I'm tired of my kids hurting me all day, even if it's not on purpose. DD constantly scratches/pulls/pinches my free nipple while nursing regardless of how many nursing necklaces I try or special toys we reserve just for nursing. Every time I try to stop her, she has a HUGE tantrum, and then I get frustrated, and she's not getting any nursies, so then she's even more pissed off, and I often just end up walking away from her. DS plays so rough, and I know he needs it, but he just gets rougher, and rougher, and rougher ... and he steps on me (stepped right on my breast a couple of days ago), and jumps on me with both feet (right in the groin, yesterday), and just is out of control and completely oblivious to anyone else.

I hate grocery shopping. It's my idea of hell. (Literally, if there is such a place as Hell, and it's personalized for every being, then my hell will be one continuous grocery shopping trip with a dozen two-year-olds.) My DH works out of town for five days out of every eight, and then has two other part time jobs on his days "off", so I have to take the kids with me when I go to the grocery store. Hell, I have to take the kids with me everywhere. And I despise every minute of trying to keep DD in the cart (she won't let me wear her anymore). When I let her out of the cart, she immediately runs off and destroys something or climbs on something (like the produce coolers ) or starts throwing random things into the cart. And then there's DS (4.5). He wants, wants, wants, wants, wants. And he has these major meltdowns when he doesn't get what he wants, even though I NEVER buy some of these things, we never eat them, it's just not an option and never has been, so WHAT IS THE FREAKING DEAL?!? I know I'm one of those people that other people are thinking, "Geeze, can't she control her kids?!?" and I just don't know how to do any better than I'm doing. I try to make it fun, try to make it educational, try to keep them entertained, try to make sure they're not hungry or bored or otherwise in crazy-making mode, and it does. not. matter. what I do.

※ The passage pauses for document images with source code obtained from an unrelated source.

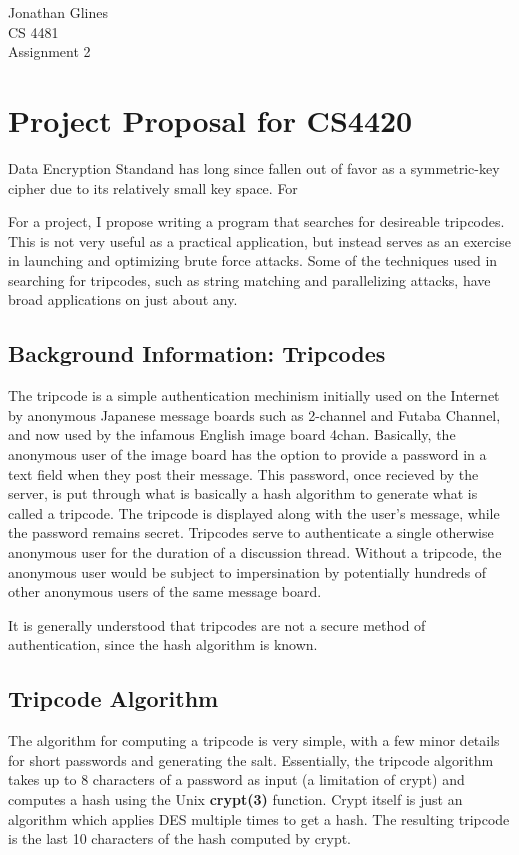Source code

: \documentclass[12pt]{article}
\begin{document}
\begin{flushright}
{
\Large Jonathan Glines\\
\Large CS 4481\\
\Large Assignment 2\\
}
\end{flushright}
\section*{Project Proposal for CS4420}
Data Encryption Standand has long since fallen out of favor as a symmetric-key cipher due to its relatively small key space.  For

For a project, I propose writing a program that searches for desireable tripcodes. This is not very useful as a practical application, but instead serves as an exercise in launching and optimizing brute force attacks. Some of the techniques used in searching for tripcodes, such as string matching and parallelizing attacks, have broad applications on just about any.

\subsection*{Background Information: Tripcodes}
The tripcode is a simple authentication mechinism initially used on the Internet by anonymous Japanese message boards such as 2-channel and Futaba Channel, and now used by the infamous English image board 4chan. Basically, the anonymous user of the image board has the option to provide a password in a text field when they post their message. This password, once recieved by the server, is put through what is basically a hash algorithm to generate what is called a tripcode. The tripcode is displayed along with the user's message, while the password remains secret. Tripcodes serve to authenticate a single otherwise anonymous user for the duration of a discussion thread. Without a tripcode, the anonymous user would be subject to impersination by potentially hundreds of other anonymous users of the same message board.

It is generally understood that tripcodes are not a secure method of authentication, since the hash algorithm is known.

\subsection*{Tripcode Algorithm}
The algorithm for computing a tripcode is very simple, with a few minor details for short passwords and generating the salt. Essentially, the tripcode algorithm takes up to 8 characters of a password as input (a limitation of crypt) and computes a hash using the Unix {\bf crypt(3)} function. Crypt itself is just an algorithm which applies DES multiple times to get a hash. The resulting tripcode is the last 10 characters of the hash computed by crypt. 
\end{document}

DS is one major meltdown after another All. Day. Long. The first thing I hear every morning is, "Mom, I'm hungry." and if I do not IMMEDIATELY jump out of bed and get him something to eat, it's a screaming, crying, throwing himself on the floor breakdown. I mean, ten seconds is too long. He doesn't want to get dressed, he doesn't want to go outside, he does want to go outside now that we're doing something else, he doesn't want to get in his seat in the car but he DOES want to go to the park, he just had an inkling that his sister was perhaps thinking about playing with a toy he was playing with two hours ago, he's already had his limited screen time for the day but he wants to play another game, he doesn't want to listen to Mama's music, he wants something else to eat for the fifteenth time in the past three hours but I'm up to my elbows in dishwater ... all of these and many more are cause for world-ending type meltdowns.

This kid is hungry every damn minute of every damn day. We can go to an all-you-can-eat buffet, and as we are headed out the door he says, "Mom, I'm hungry." WTF?!? I don't even care anymore. How sad is that? I spend all of this time trying to provide nutritious food, preparing things from scratch, avoiding the "bad" stuff, working around his diet issues (he has Celiac disease) ... and I just don't care anymore. If I hear that he's hungry one more time I may just explode.

DD potty learned all by herself at 19 months, with absolutely no prompting from me. Now, at 28 months (actually, for the last two to three months), she won't go on the potty. Noooo, because it is so much more fun to take her clothes off and go on the floor. Put a diaper on her, and she can take that off, too. "Mama, I pooped on the floor again." And sure enough, in the two minutes I was in the bathroom washing her brother's hands, she has taken off every stitch of her clothing and pooped on the floor ... AND she's put her hands in it.

She also climbs. Everywhere. On top of the refrigerator, to the top shelf in my closet, up on the countertops, anywhere. I ask her to put her chair back at the table about five hundred times a day because she drags it around to use it as a stepping stool to places she doesn't need to be. When I ask her, she says "no" and continues. When I help her return the chair, I have to literally wrestle the chair away from her and then sit in it to keep her from taking it again. And there is no such thing as redirection for this kid. There never was with her brother, either. They have laser focus and will not be swayed, no matter what you offer.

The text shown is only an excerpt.